Donc, vieux débat. Mais il semble que les choses ne s’améliorent pas. Il y a eu, et Goodby l’aborde, toute la fameuse question des « pubs fantômes ». Mais, souligne-t-il, il y a aussi les pubs trop confidentielles, ou simplement obscures.  J’avoue que, personnellement, les coups d’oeils que je jetais, ces dernières années, à bien des concours, me laissaient souvent perplexes : que suis-je supposée comprendre ? Espère-t-on vraiment, ainsi, me vendre quelque chose, ou seulement développer ma sympathie pour une marque? Goodby propose, lui, le « test du taxi » (« the cab test »). C’est sûrement intéressant à faire partout, y compris ici. On peut d’ailleurs le décliner en diverses versions, adaptées au contexte et à la saison: le « test du BBQ en famille », le « test de la terrasse », etc.  À essayer durant l’été. Et n’hésitez pas à m’en donner des nouvelles.

  1. J’ai bien connu tous ces débats, j’ai été directeur de création d’ Ogilvy & Mather Montréal et Bruxelles durant les années 80. Je partage complètement l’avis de Jeff Goodby et en même temps, qu’a-t-on trouvé de mieux que les Awards en tout genre pour faire connaître et aimer la créativité, et donner le goût à des milliers de jeunes de se lancer dans ce métier? Tant pis si certains créatifs en abusent: la pub, ce n’est quand même pas si sérieux que ça et entre nous, la compagnie des fantômes est souvent plus marrante que celle des chauffeurs de taxi.

  2. Luc Saint-Hilaire

    Encore une fois, il faut que ce soit quelqu’un de l’étranger qui le dise pour qu’on en tienne compte ici… Que ce soit en pub ou sur d’autres sujets qui touchent le Québec, il semble que les idées doivent venir d’ailleurs pour être écoutées.

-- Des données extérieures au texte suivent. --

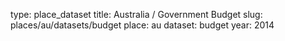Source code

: type: place_dataset
title: Australia / Government Budget
slug: places/au/datasets/budget
place: au
dataset: budget
year: 2014
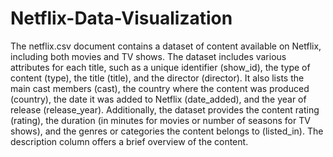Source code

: # Netflix-Data-Visualization
The netflix.csv document contains a dataset of content available on Netflix, including both movies and TV shows. The dataset includes various attributes for each title, such as a unique identifier (show_id), the type of content (type), the title (title), and the director (director). It also lists the main cast members (cast), the country where the content was produced (country), the date it was added to Netflix (date_added), and the year of release (release_year). Additionally, the dataset provides the content rating (rating), the duration (in minutes for movies or number of seasons for TV shows), and the genres or categories the content belongs to (listed_in). The description column offers a brief overview of the content.
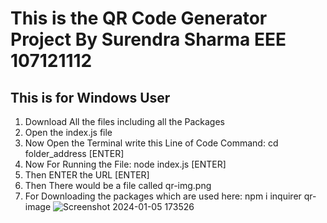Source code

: # This is the QR Code Generator Project By Surendra Sharma EEE 107121112
## This is for Windows User
1. Download All the files including all the Packages 
2. Open the index.js file
3. Now Open the Terminal write this Line of Code Command:
   cd folder_address    [ENTER]
4. Now For Running the File: 
   node index.js        [ENTER]
5. Then ENTER the URL   [ENTER]
6. Then There would be a file called qr-img.png
7. For Downloading the packages which are used here: 
   npm i inquirer qr-image 
![Screenshot 2024-01-05 173526](https://github.com/ss0395478/QR-Code-Generator/assets/103622956/8ae4d329-c55b-4778-8a6b-073a3389c342)
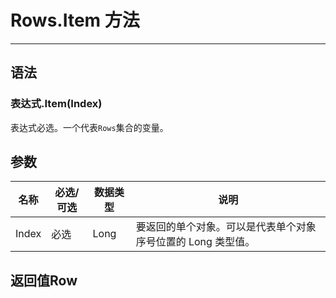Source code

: # Rows.Item 方法
            
---

## 语法

### 表达式.Item(Index)

表达式必选。一个代表`Rows`集合的变量。

## 参数

|名称|必选/可选|数据类型|说明|
|-|-|-|-|
|Index|必选|Long|要返回的单个对象。可以是代表单个对象序号位置的 Long 类型值。|

## 返回值Row

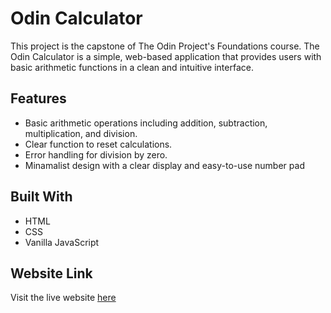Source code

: # Odin Calculator

This project is the capstone of The Odin Project's Foundations course. The Odin Calculator is a simple, web-based application that provides users with basic arithmetic functions in a clean and intuitive interface.


## Features

- Basic arithmetic operations including addition, subtraction, multiplication, and division.
- Clear function to reset calculations.
- Error handling for division by zero.
- Minamalist design with a clear display and easy-to-use number pad

## Built With

- HTML
- CSS 
- Vanilla JavaScript 

## Website Link

Visit the live website [here](https://paulomborges.github.io/odin-calculator/)

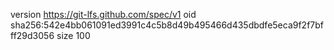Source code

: version https://git-lfs.github.com/spec/v1
oid sha256:542e4bb061091ed3991c4c5b8d49b495466d435dbdfe5eca9f2f7bfff29d3056
size 100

    À la fin des années 1970, lorsque j’étais étudiant en communication graphique à l’Université Laval, le débat faisait rage au département. Il y avait deux clans opposés, les « communicateurs » et les « puristes ». Claude Cossette, du côté communicateur, prêchait pour une pub signifiante et efficace dans une optique de mix-marketing. Les puristes ont eu raison de lui et il a quitté le département. Ce qu’il considérait « bon » n’était pas assez « beau » pour les puristes.

    J’ai repris sa matière en tant que chargé de cours. J’ai écrit des manuels sur le sujet, dont « Comment faire des images qui vendent ». En me basant sur les quatre portes de l’efficacité identifiées par François Descarie (Ipsos Descarie), j’ai recensé les raisons qui rendent la pub inefficace. Parmi les principales, je mentionne « le trip créatif » et le « consensus de comité » que je regroupe sous le thème des pubs incomprises pour cause de narcissisme.

    Ce bouquin date de 2005 et il reprend des thèmes dont on discutait déjà à nos tables à dessin à la fin des années 1970. Jeff Goodby ne tient donc pas un discours nouveau. Ce propos n’est pas populaire car il n’est pas plaisant pour les créatifs. Il oblige à mettre de côté la réalisation éclatante de phantasmes personnels pour bûcher de façon plus anonyme sur des outils de communication véritablement efficaces.

    Cela ne veut pas dire que la bonne pub est plate. Au contraire. C’est seulement que pour un créateur compétent, l’originalité n’est pas un but. C’est un moyen. On doit d’abord savoir ce qu’il faut dire dans une logique d’efficacité de communication, puis trouver une manière remarquable de l’exprimer. Je nomme cela : Dire la vérité avec panache. Au fond, c’est bien simple.

    Les créateurs qui ont cette attitude ne vont pas souvent à Cannes récolter un prix décerné par leurs pairs. Mais leurs clients atteignent leurs objectifs. N’est-ce pas la raison d’être de la pub?